> DATA SECTION:
* * * * * * * * *
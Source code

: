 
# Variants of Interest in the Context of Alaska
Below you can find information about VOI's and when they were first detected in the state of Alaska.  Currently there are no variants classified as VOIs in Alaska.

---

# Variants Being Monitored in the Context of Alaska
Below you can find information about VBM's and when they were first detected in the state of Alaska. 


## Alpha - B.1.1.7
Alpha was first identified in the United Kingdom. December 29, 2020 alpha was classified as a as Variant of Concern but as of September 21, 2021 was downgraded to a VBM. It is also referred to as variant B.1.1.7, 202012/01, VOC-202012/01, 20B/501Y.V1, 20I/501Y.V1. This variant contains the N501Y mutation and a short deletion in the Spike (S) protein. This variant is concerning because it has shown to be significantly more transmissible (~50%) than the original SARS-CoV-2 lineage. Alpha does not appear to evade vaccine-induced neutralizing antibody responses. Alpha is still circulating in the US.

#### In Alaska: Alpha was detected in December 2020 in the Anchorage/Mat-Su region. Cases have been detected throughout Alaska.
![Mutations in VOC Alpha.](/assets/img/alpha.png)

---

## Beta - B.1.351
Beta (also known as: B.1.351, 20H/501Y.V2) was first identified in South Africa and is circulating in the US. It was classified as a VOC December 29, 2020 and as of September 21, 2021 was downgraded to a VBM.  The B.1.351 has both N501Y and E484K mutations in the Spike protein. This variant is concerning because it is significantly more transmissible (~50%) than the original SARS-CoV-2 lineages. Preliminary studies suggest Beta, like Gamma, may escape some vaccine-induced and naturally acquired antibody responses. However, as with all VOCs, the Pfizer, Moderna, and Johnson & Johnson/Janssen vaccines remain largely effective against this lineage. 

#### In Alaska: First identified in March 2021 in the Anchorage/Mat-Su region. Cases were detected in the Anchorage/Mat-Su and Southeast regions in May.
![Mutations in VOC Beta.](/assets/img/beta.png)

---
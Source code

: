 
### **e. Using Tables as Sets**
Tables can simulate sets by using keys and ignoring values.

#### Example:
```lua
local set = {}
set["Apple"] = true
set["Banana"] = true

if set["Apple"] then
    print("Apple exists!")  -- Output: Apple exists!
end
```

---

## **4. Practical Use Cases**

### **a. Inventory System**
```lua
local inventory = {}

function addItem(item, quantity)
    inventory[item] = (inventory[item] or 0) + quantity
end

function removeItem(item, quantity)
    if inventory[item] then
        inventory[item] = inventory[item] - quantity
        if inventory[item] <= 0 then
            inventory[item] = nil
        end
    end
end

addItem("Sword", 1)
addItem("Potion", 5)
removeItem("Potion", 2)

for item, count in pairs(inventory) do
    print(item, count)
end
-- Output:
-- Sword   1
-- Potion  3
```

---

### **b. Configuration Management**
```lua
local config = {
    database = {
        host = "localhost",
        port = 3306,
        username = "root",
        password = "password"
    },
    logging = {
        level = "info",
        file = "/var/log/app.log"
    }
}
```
* * * * * * * * *
> PROMPT:
Beginning at the top of the entries above, output each line exactly, and end with the line in which "Alpha was first" appears.

> TASK OUTPUT:
Source code

: 
# Variants of Interest in the Context of Alaska
Below you can find information about VOI's and when they were first detected in the state of Alaska.  Currently there are no variants classified as VOIs in Alaska.

---

# Variants Being Monitored in the Context of Alaska
Below you can find information about VBM's and when they were first detected in the state of Alaska. 


## Alpha - B.1.1.7
Alpha was first identified in the United Kingdom. December 29, 2020 alpha was classified as a as Variant of Concern but as of September 21, 2021 was downgraded to a VBM. It is also referred to as variant B.1.1.7, 202012/01, VOC-202012/01, 20B/501Y.V1, 20I/501Y.V1. This variant contains the N501Y mutation and a short deletion in the Spike (S) protein. This variant is concerning because it has shown to be significantly more transmissible (~50%) than the original SARS-CoV-2 lineage. Alpha does not appear to evade vaccine-induced neutralizing antibody responses. Alpha is still circulating in the US.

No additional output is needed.